Martin Disler
Swiss, 1949–1996
Born in 1949 in Seewen (Switzerland), Martin Disler became known to a wider audience in the late 1970s. The exhibition Invasion durch eine falsche Sprache (Invasion by a wrong language) in Kunsthalle Basel in 1980 marked his international breakthrough.
Driven by an incessant creativity, the self-taught artist worked on his drawings, paintings, prints and sculptures. Time and time again in his work he approached the limits of his own physical endurance. Not only in his 4.5 x 140 meter monumental painting Die Umgebung der Liebe (The Surroundings of Love), or in the Stream of Eros (1985), a mural for the Serpentine Gallery in London, did he put his limits to the test driving himself to the point of exhaustion, but also with the group of 66 life-size bronze sculptures Häutung und Tanz (Shedding of Skin and Dance).

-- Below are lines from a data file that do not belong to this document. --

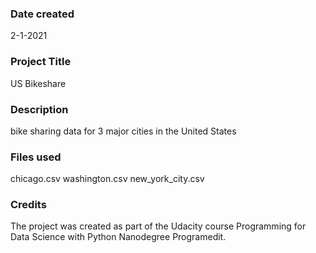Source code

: ### Date created
2-1-2021

### Project Title
US Bikeshare

### Description
bike sharing data for 3 major cities in the United States

### Files used
chicago.csv
washington.csv
new_york_city.csv

### Credits
The project was created as part of the Udacity course Programming for Data Science with Python Nanodegree Programedit.

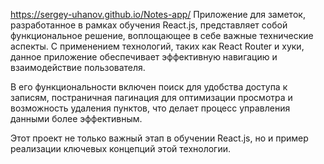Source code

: https://sergey-uhanov.github.io/Notes-app/
Приложение для заметок, разработанное в рамках обучения React.js, представляет собой функциональное решение, воплощающее в себе важные технические аспекты. С применением технологий, таких как React Router и хуки, данное приложение обеспечивает эффективную навигацию и взаимодействие пользователя.

В его функциональности включен поиск для удобства доступа к записям, постраничная пагинация для оптимизации просмотра и возможность удаления пунктов, что делает процесс управления данными более эффективным.

Этот проект не только важный этап в обучении React.js, но и пример реализации ключевых концепций этой технологии.

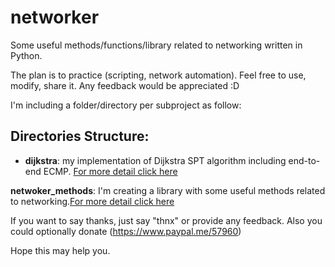 # networker
Some useful methods/functions/library related to networking written in Python.

The plan is to practice (scripting, network automation).
Feel free to use, modify, share it. Any feedback would be appreciated :D

I'm including a folder/directory per subproject as follow:

## Directories Structure:
+ **dijkstra**: my implementation of Dijkstra SPT algorithm including end-to-end ECMP. [For more detail click here](https://github.com/ccie57960/networker/blob/master/dijkstra/README.md)

 **netwoker_methods**: I'm creating a library with some useful methods related to networking.[For more detail click here](https://github.com/ccie57960/networker/blob/master/networker_methods/README.md)


If you want to say thanks, just say "thnx" or provide any feedback. Also you could optionally donate (https://www.paypal.me/57960)

Hope this may help you.
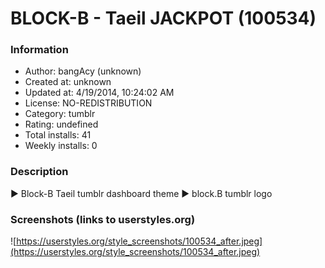 # BLOCK-B - Taeil JACKPOT (100534)

### Information
- Author: bangAcy (unknown)
- Created at: unknown
- Updated at: 4/19/2014, 10:24:02 AM
- License: NO-REDISTRIBUTION
- Category: tumblr
- Rating: undefined
- Total installs: 41
- Weekly installs: 0


### Description
► Block-B Taeil tumblr dashboard theme 
► block.B tumblr logo


### Screenshots (links to userstyles.org)
![https://userstyles.org/style_screenshots/100534_after.jpeg](https://userstyles.org/style_screenshots/100534_after.jpeg)


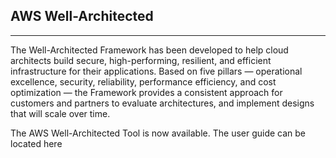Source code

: ## AWS Well-Architected

------

The Well-Architected Framework has been developed to help cloud architects build secure, high-performing, resilient, and efficient infrastructure for their applications. Based on five pillars — operational excellence, security, reliability, performance efficiency, and cost optimization — the Framework provides a consistent approach for customers and partners to evaluate architectures, and implement designs that will scale over time.

The AWS Well-Architected Tool is now available. The user guide can be located here
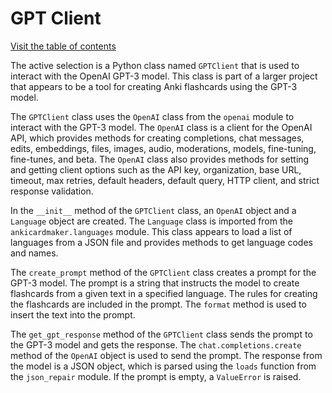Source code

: # GPT Client

[Visit the table of contents](../README.md)

The active selection is a Python class named `GPTClient` that is used to
interact with the OpenAI GPT-3 model. This class is part of a larger
project that appears to be a tool for creating Anki flashcards using the
GPT-3 model.

The `GPTClient` class uses the `OpenAI` class from the `openai` module
to interact with the GPT-3 model. The `OpenAI` class is a client for the
OpenAI API, which provides methods for creating completions, chat
messages, edits, embeddings, files, images, audio, moderations, models,
fine-tuning, fine-tunes, and beta. The `OpenAI` class also provides
methods for setting and getting client options such as the API key,
organization, base URL, timeout, max retries, default headers, default
query, HTTP client, and strict response validation.

In the `__init__` method of the `GPTClient` class, an `OpenAI` object
and a `Language` object are created. The `Language` class is imported
from the `ankicardmaker.languages` module. This class appears to load a
list of languages from a JSON file and provides methods to get language
codes and names.

The `create_prompt` method of the `GPTClient` class creates a prompt for
the GPT-3 model. The prompt is a string that instructs the model to
create flashcards from a given text in a specified language. The rules
for creating the flashcards are included in the prompt. The `format`
method is used to insert the text into the prompt.

The `get_gpt_response` method of the `GPTClient` class sends the prompt
to the GPT-3 model and gets the response. The `chat.completions.create`
method of the `OpenAI` object is used to send the prompt. The response
from the model is a JSON object, which is parsed using the `loads`
function from the `json_repair` module. If the prompt is empty, a
`ValueError` is raised.
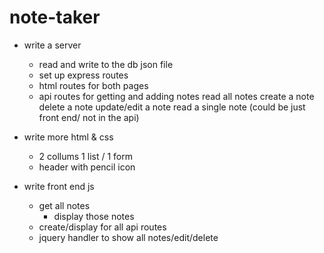 # note-taker

- write a server
    - read and write to the db json file
    - set up express routes
    - html routes for both pages
    - api routes for getting and adding notes
        read all notes
        create a note
        delete a note
        update/edit a note
        read a single note (could be just front end/ not in the api)
    

- write more html & css
    - 2 collums 1 list / 1 form
    - header with pencil icon

- write front end js
    - get all notes
        - display those notes
    - create/display for all api routes
    - jquery handler to show all notes/edit/delete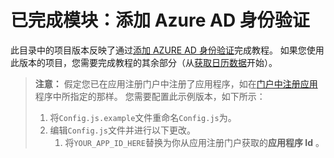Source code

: # <a name="completed-module-add-azure-ad-authentication"></a>已完成模块：添加 Azure AD 身份验证

此目录中的项目版本反映了通过[添加 AZURE AD 身份验证](https://docs.microsoft.com/graph/training/react-tutorial?tutorial-step=3)完成教程。 如果您使用此版本的项目，您需要完成教程的其余部分（从[获取日历数据](https://docs.microsoft.com/graph/training/react-tutorial?tutorial-step=4)开始）。

> **注意：** 假定您已在应用注册门户中注册了应用程序，如在[门户中注册应用](https://docs.microsoft.com/graph/training/react-tutorial?tutorial-step=2)程序中所指定的那样。 您需要配置此示例版本，如下所示：
>
> 1. 将`Config.js.example`文件重命名`Config.js`为。
> 1. 编辑`Config.js`文件并进行以下更改。
>     1. 将`YOUR_APP_ID_HERE`替换为你从应用注册门户获取的**应用程序 Id** 。
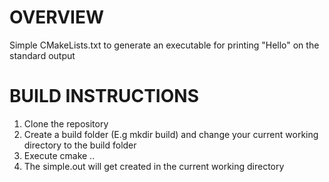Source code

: # OVERVIEW
Simple CMakeLists.txt to generate an executable for printing "Hello" on the standard output

# BUILD INSTRUCTIONS
1. Clone the repository
2. Create a build folder (E.g mkdir build) and change your current working directory to the build folder
3. Execute cmake ..
4. The simple.out will get created in the current working directory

A great hunger for life permeates Disler’s entire oeuvre, as does the anticipation of death. Both form Martin Disler’s illusion-free vision of the condition humaine. Some of his pictures are shaped by eruptive gestures, others use movements that are gentle and controlled. Shaped by mysteriously oppressive motifs, the artist directly expresses emotions and a sense of body on the canvas. An almost intoxifying restlessness and the obsessive urge to create result in a deliberate overburdening of the artist and his audience with an opulent flood of works. Martin Disler wants the pictures to remain open; the viewer is to be encircled and devoured by the painting, ultimately sinking into it.
Martin Disler was a restless wanderer; he lived in New York, in Zurich, Amsterdam, Les Planchettes and in Lugano. He died aged only 47 on 27 August 1996 after suffering a stroke.
The Buchmann Gallery is representing the estate of Martin Disler since 2013.